Archive for July, 2006

just another thought…

Tuesday, July 25th, 2006

i am truly grateful for being who i am today, even with all the fuck-ups that i have been through (mainly contributed by yours truly). but then again, if it weren’t for the fuck-ups, i wouldn’t truly appreciate the moments in my life as i do today.

i hav realised, after observing and digesting many conversations with different friends, topic of completely about anything but directly related to what i’m saying here, is that my life is pretty complete and i’m pretty contented with the moment that i am in.

its odd, as i speak to many friends about whatever, they don’t seem to know where they are heading, they don’t know why they are doing certain things, and they sure as hell are fighting with themselves internally about this. easily enough, they fall into depression, finding other meaningless (but not monotonous) things to fill their lives.
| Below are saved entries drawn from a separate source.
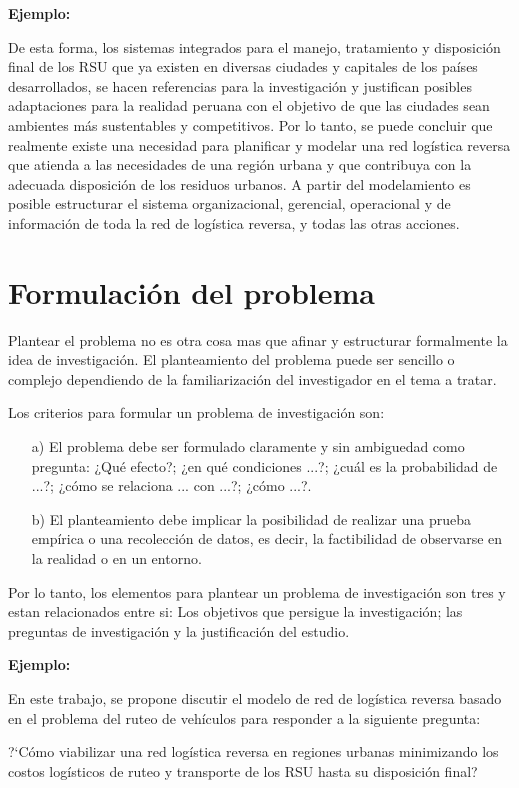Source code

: {\bf Ejemplo:}\par

De esta forma, los sistemas integrados para el manejo, tratamiento y disposición final de los RSU que ya existen en diversas ciudades y capitales de los países desarrollados, se hacen referencias para la investigación y justifican posibles adaptaciones para la realidad peruana con el objetivo de que las ciudades sean ambientes más sustentables y competitivos.
\vskip 0.3cm
 Por lo tanto, se puede concluir que realmente existe una necesidad para planificar y modelar una red logística reversa que atienda a las necesidades de una región urbana y que contribuya con la adecuada disposición de los residuos urbanos. A partir del modelamiento es posible estructurar el sistema organizacional, gerencial, operacional y de información de toda la red  de logística reversa, y todas las otras acciones.


\section{Formulación del problema}
Plantear el problema no es otra cosa mas que afinar y estructurar formalmente la idea de investigación. El planteamiento del problema puede ser sencillo o complejo dependiendo de la familiarización del investigador en el tema a tratar.\par    
\vskip 0.3cm
Los criterios para formular un problema de investigación son:
\begin{enumerate}
\item[a)] El problema debe ser formulado claramente y sin ambiguedad como pregunta: ¿Qué efecto?; ¿en qué condiciones ...?; ¿cuál es la probabilidad de ...?; ¿cómo se relaciona ... con ...?; ¿cómo ...?.
\vskip 0.3cm
\item[b)] El planteamiento debe implicar la posibilidad de realizar una prueba empírica o una recolección de datos, es decir, la factibilidad de observarse en la realidad o en un entorno. 
\end{enumerate}
Por lo tanto, los elementos para plantear un problema de investigación son tres y estan relacionados entre si: Los objetivos que persigue la investigación; las preguntas de investigación y la justificación del estudio. \cite{Erica}
\vskip 0.3cm

{\bf Ejemplo:}\par

  En este trabajo, se propone discutir el modelo de red  de logística reversa basado en el problema del ruteo de vehículos para responder a la siguiente pregunta:
 \begin{center} 
     ?`Cómo viabilizar una red logística reversa en regiones urbanas minimizando los costos logísticos de ruteo y transporte de los RSU hasta su disposición final?
 \end{center}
i can humbly say, that i actually know what i want, and am actually pursuing it, or in the plans to proceed and set towards the dreams that i have given myself. they are not too difficult, not too wishful, just a passion to be fulfilled. its a clear picture in my head how i would like to live my life before ending it. or retrospectively speaking, moving into a spiritual zone, an afterlife.

people have actually been given many chances, many hints, many directions and options to chose from, and yet they tend to chose the one that they don’t want, as they always think that the choice they want is the easiest choice, but in actual fact, its not.

the biggest challenge isn’t doing what you don’t want and succeeding, it is actually doing what you want, succeeding it in the first place, and to maintain that success. its how do you maintain the interest in doing it, even though its something that you want to do, but what if its over and over again, can you stand strong?

i’m at that stage. i’m finding the challenge of maintaining the passion of what i do, hoping to god that i don’t walk down that same path of destruction again when i get bored of what i’m doing.

Jazzin it Again

Tuesday, July 18th, 2006

for some reason, i can’t seem to find the rite words to say these days.

just finished one of my biggest personal projects last fri nite. it was my club’s installation dinner and dance. theme "jazzin it again". yeah u can guess, loads of glam, dancing, singing, rackj’s jazzin it again.

the program of the nite was definitely something to shout about, but the outcome, i feel, lack climax. or mayb i’m just too tired / stressed / nervous to enjoy the nite, i even fucked up my speech :D completely forgetting all protocols.

but anyways, as soon as it was over, we headed to savahn and i had a blast letting go all the stress. having long sighs of relieve. it was bliss…

am waiting for the pictures to be uploaded.. check it out urselves later on~!

oh oh… another thing, to my friends who supported me that nite, be it being there physically or in spirit, thank you… you honestly don’t know how much it meant for me to have your support. thank you…

dtoo dramatically tragic

Sunday, July 2nd, 2006

details too dramatic, too embarassing, too painful, but fortunately not too emotional.

must be just my luck to meet and go out with the wrong guys all the time… it wasn’t as though i knew something was just too good to be true about this one. this one was fucking married. and i’m the playa of the year. how dare he bringing her… to my ‘home’??!! no excuses, i give up, no more…

grrrrrrrrrrrrrrrrrrrrrrrrrrr~!!!!!!! geramnye~!! kurang asam~!!